The Roman Catholic Church continues to teach that it is the only true church. Now, Protestant churches are not immune from sin or from covering that sin up, even sin as heinous as the abuses of the Roman Catholics. The difference lies in Rome’s claim to be the true church, and to be subsequently assaulting their own people and covering up that assault. The hierarchy of the Roman church finds its legitimacy in, and grants legitimacy to, the claim that Rome alone is the true church. Confessional Protestantism has never made such a claim to exclusive validity, and an equivalent scandal could not call into question why the only true church established by Christ is perpetuating sexual abuse.

The Second Vatican Council taught that it was possible to be Christian without being in communion with Rome, but continued to affirm that the Roman Catholic Church is the only true Christian church:

But even in spite of [differences between non-Catholics claiming to be Christians and the Roman Catholic Church] it remains true that all who have been justified by faith in Baptism are members of Christ’s body, and have a right to be called Christian, and so are correctly accepted as brothers by the children of the Catholic Church…

It follows that the separated Churches and Communities as such, though we believe them to be deficient in some respects, have been by no means deprived of significance and importance in the mystery of salvation. For the Spirit of Christ has not refrained from using them as means of salvation which derive their efficacy from the very fullness of grace and truth entrusted to the Church.

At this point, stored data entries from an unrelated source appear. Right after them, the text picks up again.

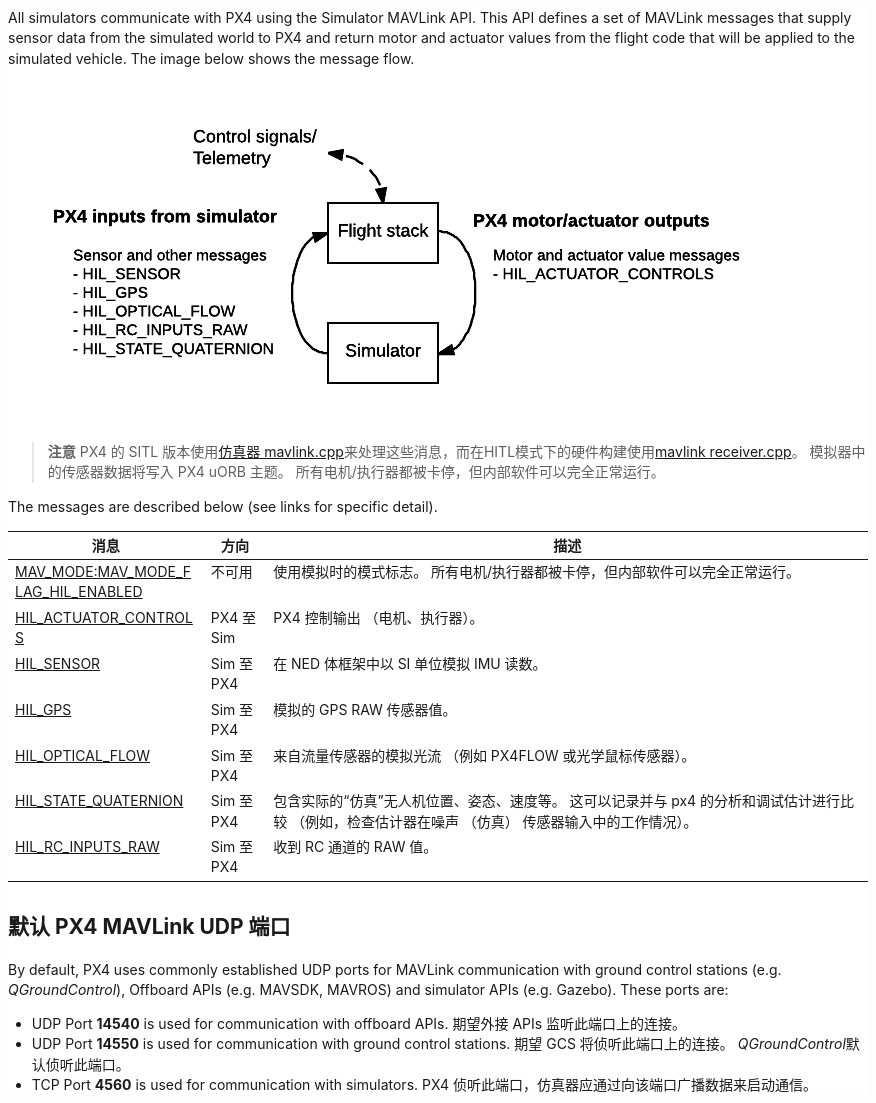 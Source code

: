 All simulators communicate with PX4 using the Simulator MAVLink API. This API defines a set of MAVLink messages that supply sensor data from the simulated world to PX4 and return motor and actuator values from the flight code that will be applied to the simulated vehicle. The image below shows the message flow.

![Simulator MAVLink API](../../assets/simulation/px4_simulator_messages.png)

> **注意** PX4 的 SITL 版本使用[仿真器 mavlink.cpp](https://github.com/PX4/Firmware/blob/master/src/modules/simulator/simulator_mavlink.cpp)来处理这些消息，而在HITL模式下的硬件构建使用[mavlink receiver.cpp](https://github.com/PX4/Firmware/blob/master/src/modules/mavlink/mavlink_receiver.cpp)。 模拟器中的传感器数据将写入 PX4 uORB 主题。 所有电机/执行器都被卡停，但内部软件可以完全正常运行。

The messages are described below (see links for specific detail).

| 消息                                                                                                             | 方向        | 描述                                                                              |
| -------------------------------------------------------------------------------------------------------------- | --------- | ------------------------------------------------------------------------------- |
| [MAV_MODE:MAV_MODE_FLAG_HIL_ENABLED](https://mavlink.io/en/messages/common.html#MAV_MODE_FLAG_HIL_ENABLED) | 不可用       | 使用模拟时的模式标志。 所有电机/执行器都被卡停，但内部软件可以完全正常运行。                                         |
| [HIL_ACTUATOR_CONTROLS](https://mavlink.io/en/messages/common.html#HIL_ACTUATOR_CONTROLS)                    | PX4 至 Sim | PX4 控制输出 （电机、执行器）。                                                              |
| [HIL_SENSOR](https://mavlink.io/en/messages/common.html#HIL_SENSOR)                                            | Sim 至 PX4 | 在 NED 体框架中以 SI 单位模拟 IMU 读数。                                                     |
| [HIL_GPS](https://mavlink.io/en/messages/common.html#HIL_GPS)                                                  | Sim 至 PX4 | 模拟的 GPS RAW 传感器值。                                                               |
| [HIL_OPTICAL_FLOW](https://mavlink.io/en/messages/common.html#HIL_OPTICAL_FLOW)                              | Sim 至 PX4 | 来自流量传感器的模拟光流 （例如 PX4FLOW 或光学鼠标传感器）。                                             |
| [HIL_STATE_QUATERNION](https://mavlink.io/en/messages/common.html#HIL_STATE_QUATERNION)                      | Sim 至 PX4 | 包含实际的“仿真”无人机位置、姿态、速度等。 这可以记录并与 px4 的分析和调试估计进行比较 （例如，检查估计器在噪声 （仿真） 传感器输入中的工作情况）。 |
| [HIL_RC_INPUTS_RAW](https://mavlink.io/en/messages/common.html#HIL_RC_INPUTS_RAW)                            | Sim 至 PX4 | 收到 RC 通道的 RAW 值。                                                                |

## 默认 PX4 MAVLink UDP 端口

By default, PX4 uses commonly established UDP ports for MAVLink communication with ground control stations (e.g. *QGroundControl*), Offboard APIs (e.g. MAVSDK, MAVROS) and simulator APIs (e.g. Gazebo). These ports are:

* UDP Port **14540** is used for communication with offboard APIs. 期望外接 APIs 监听此端口上的连接。
* UDP Port **14550** is used for communication with ground control stations. 期望 GCS 将侦听此端口上的连接。 *QGroundControl*默认侦听此端口。
* TCP Port **4560** is used for communication with simulators. PX4 侦听此端口，仿真器应通过向该端口广播数据来启动通信。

Nevertheless, our separated brethren, whether considered as individuals or as Communities and Churches, are not blessed with that unity which Jesus Christ wished to bestow on all those who through Him were born again into one body, and with Him quickened to newness of life – that unity which the Holy Scriptures and the ancient Tradition of the Church proclaim. For it is only through Christ’s Catholic Church, which is “the all-embracing means of salvation,” that they can benefit fully from the means of salvation. We believe that Our Lord entrusted all the blessings of the New Covenant to the apostolic college alone, of which Peter is the head, in order to establish the one Body of Christ on earth to which all should be fully incorporated who belong in any way to the people of God. This people of God, though still in its members liable to sin, is ever growing in Christ during its pilgrimage on earth, and is guided by God’s gentle wisdom, according to His hidden designs, until it shall happily arrive at the fullness of eternal glory in the heavenly Jerusalem.

Contrast with Westminster Confession of Faith chapter 25,

2. The visible church, which is also catholic or universal under the gospel (not confined to one nation, as before under the law), consists of all those throughout the world that profess the true religion; and of their children: and is the kingdom of the Lord Jesus Christ, the house and family of God, out of which there is no ordinary possibility of salvation…

4. This catholic church hath been sometimes more, sometimes less visible. And particular churches, which are members thereof, are more or less pure, according as the doctrine of the gospel is taught and embraced, ordinances administered, and public worship performed more or less purely in them.

5. The purest churches under heaven are subject both to mixture and error; and some have so degenerated, as to become no churches of Christ, but synagogues of Satan. Nevertheless, there shall be always a church on earth, to worship God according to his will.

The Reformed tradition does not tie the legitimacy of Christian congregations to their organizational structure or heritage; the spiritual integrity of particular congregations flows from faithfulness to the gospel. Individual congregations or denominations may become “synagogues of Satan” but Protestant attenders can move to a congregation with a different affiliation without fear of abandoning the one holy, catholic, and apostolic church.

Not so for the Roman church. When the hierarchy of the Roman church, the hierarchy so essential to Rome’s claim to exclusive validity, begins preying on the laity, it is time for the laity to leave. They should head without fear of apostasy to a group that Rome itself acknowledges has “the right to be called Christian” and which doesn’t place its claims to legitimacy on the purity of its governors. The churches of the Reformation are a welcome home for the Roman sheep being slaughtered by their shepherds.